*ACTIVITY*
From the material below, copy out each line with the word "nパソコンに" in it.

*RECORDS PROVIDED*
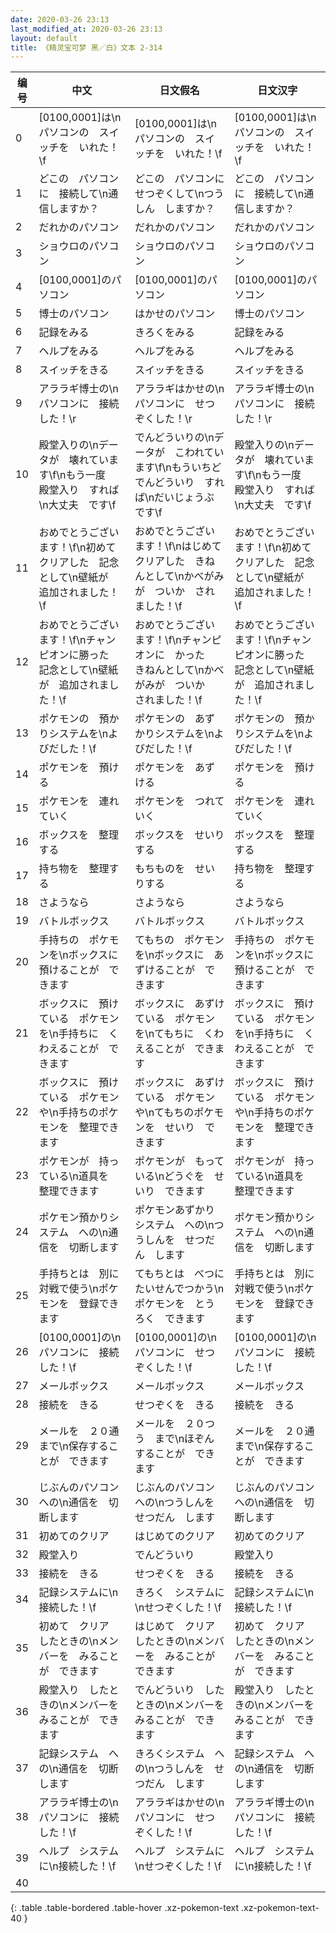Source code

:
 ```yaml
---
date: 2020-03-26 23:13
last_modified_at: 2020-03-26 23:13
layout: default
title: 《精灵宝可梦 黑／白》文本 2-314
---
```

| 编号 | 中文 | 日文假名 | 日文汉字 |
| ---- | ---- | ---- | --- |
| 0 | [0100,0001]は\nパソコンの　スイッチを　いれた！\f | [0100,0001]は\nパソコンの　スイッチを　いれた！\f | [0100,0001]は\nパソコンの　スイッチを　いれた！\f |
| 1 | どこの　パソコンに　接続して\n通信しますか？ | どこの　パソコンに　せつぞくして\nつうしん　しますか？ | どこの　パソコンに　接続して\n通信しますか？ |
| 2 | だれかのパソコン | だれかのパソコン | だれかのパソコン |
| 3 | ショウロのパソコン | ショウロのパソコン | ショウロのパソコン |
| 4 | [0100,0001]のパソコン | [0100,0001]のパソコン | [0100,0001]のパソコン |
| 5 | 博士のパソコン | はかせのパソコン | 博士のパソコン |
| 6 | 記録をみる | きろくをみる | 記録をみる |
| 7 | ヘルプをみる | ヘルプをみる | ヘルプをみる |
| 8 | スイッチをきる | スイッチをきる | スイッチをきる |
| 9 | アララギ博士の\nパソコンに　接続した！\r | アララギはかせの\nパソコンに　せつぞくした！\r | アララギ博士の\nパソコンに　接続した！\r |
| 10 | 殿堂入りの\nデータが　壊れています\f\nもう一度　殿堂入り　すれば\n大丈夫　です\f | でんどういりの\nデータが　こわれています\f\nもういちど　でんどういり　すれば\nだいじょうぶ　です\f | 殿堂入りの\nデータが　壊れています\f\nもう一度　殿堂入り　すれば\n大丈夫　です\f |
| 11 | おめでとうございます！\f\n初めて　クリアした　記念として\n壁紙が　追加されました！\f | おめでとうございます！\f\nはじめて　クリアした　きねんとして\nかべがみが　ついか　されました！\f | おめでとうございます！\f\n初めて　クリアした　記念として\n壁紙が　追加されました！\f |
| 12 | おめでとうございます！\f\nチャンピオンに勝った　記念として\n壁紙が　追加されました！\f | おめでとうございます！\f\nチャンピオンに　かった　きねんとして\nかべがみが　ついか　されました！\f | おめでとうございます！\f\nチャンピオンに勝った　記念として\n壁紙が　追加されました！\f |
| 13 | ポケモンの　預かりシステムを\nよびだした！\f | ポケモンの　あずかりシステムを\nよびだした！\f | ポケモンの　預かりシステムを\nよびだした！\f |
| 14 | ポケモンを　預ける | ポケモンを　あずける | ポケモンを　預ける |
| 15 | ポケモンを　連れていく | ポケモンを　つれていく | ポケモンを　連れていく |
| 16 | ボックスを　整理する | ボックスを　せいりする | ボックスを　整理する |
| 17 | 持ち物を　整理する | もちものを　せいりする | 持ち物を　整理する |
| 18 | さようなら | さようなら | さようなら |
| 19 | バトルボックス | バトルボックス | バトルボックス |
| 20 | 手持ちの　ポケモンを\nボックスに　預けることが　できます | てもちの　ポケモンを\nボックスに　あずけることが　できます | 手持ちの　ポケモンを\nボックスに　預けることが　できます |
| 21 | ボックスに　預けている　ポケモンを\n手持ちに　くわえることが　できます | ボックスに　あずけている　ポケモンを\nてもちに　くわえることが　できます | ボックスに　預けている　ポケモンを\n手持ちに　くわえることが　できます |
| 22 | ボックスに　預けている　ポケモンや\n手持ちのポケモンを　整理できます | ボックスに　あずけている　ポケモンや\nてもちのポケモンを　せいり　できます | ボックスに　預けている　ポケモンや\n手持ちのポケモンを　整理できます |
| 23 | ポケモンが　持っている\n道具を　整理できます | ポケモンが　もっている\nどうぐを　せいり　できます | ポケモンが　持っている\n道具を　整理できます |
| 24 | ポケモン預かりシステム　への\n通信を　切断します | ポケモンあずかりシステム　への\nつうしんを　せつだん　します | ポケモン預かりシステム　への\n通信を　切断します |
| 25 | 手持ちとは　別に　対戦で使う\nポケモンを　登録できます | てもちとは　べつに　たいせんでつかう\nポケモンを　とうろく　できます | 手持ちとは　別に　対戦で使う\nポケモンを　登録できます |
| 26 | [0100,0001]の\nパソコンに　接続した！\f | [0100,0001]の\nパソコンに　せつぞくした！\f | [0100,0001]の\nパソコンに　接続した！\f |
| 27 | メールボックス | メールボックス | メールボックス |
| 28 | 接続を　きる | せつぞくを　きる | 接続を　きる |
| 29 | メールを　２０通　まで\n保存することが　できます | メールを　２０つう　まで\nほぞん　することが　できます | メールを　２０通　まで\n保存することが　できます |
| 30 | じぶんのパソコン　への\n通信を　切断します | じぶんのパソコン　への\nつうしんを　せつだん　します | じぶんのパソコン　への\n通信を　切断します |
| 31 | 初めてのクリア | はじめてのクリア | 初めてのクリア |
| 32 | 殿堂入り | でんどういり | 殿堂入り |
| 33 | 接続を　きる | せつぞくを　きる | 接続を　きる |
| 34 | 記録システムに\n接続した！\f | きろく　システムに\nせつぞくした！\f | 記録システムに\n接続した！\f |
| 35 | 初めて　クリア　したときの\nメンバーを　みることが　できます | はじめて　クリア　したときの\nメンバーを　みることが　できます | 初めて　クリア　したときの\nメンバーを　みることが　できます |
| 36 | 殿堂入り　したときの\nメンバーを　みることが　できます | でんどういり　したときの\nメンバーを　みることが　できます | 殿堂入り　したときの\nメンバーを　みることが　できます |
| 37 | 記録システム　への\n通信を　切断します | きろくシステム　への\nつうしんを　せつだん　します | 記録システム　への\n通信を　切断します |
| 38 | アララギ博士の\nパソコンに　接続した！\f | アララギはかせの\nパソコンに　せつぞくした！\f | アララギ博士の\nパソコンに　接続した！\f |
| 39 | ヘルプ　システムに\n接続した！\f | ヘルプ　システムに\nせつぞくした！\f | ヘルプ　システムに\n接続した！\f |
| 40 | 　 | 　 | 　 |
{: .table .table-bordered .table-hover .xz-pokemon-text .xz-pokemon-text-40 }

*SOLUTION TO THIS EXERCISE*
| 9 | アララギ博士の\nパソコンに　接続した！\r | アララギはかせの\nパソコンに　せつぞくした！\r | アララギ博士の\nパソコンに　接続した！\r |
| 26 | [0100,0001]の\nパソコンに　接続した！\f | [0100,0001]の\nパソコンに　せつぞくした！\f | [0100,0001]の\nパソコンに　接続した！\f |
| 38 | アララギ博士の\nパソコンに　接続した！\f | アララギはかせの\nパソコンに　せつぞくした！\f | アララギ博士の\nパソコンに　接続した！\f |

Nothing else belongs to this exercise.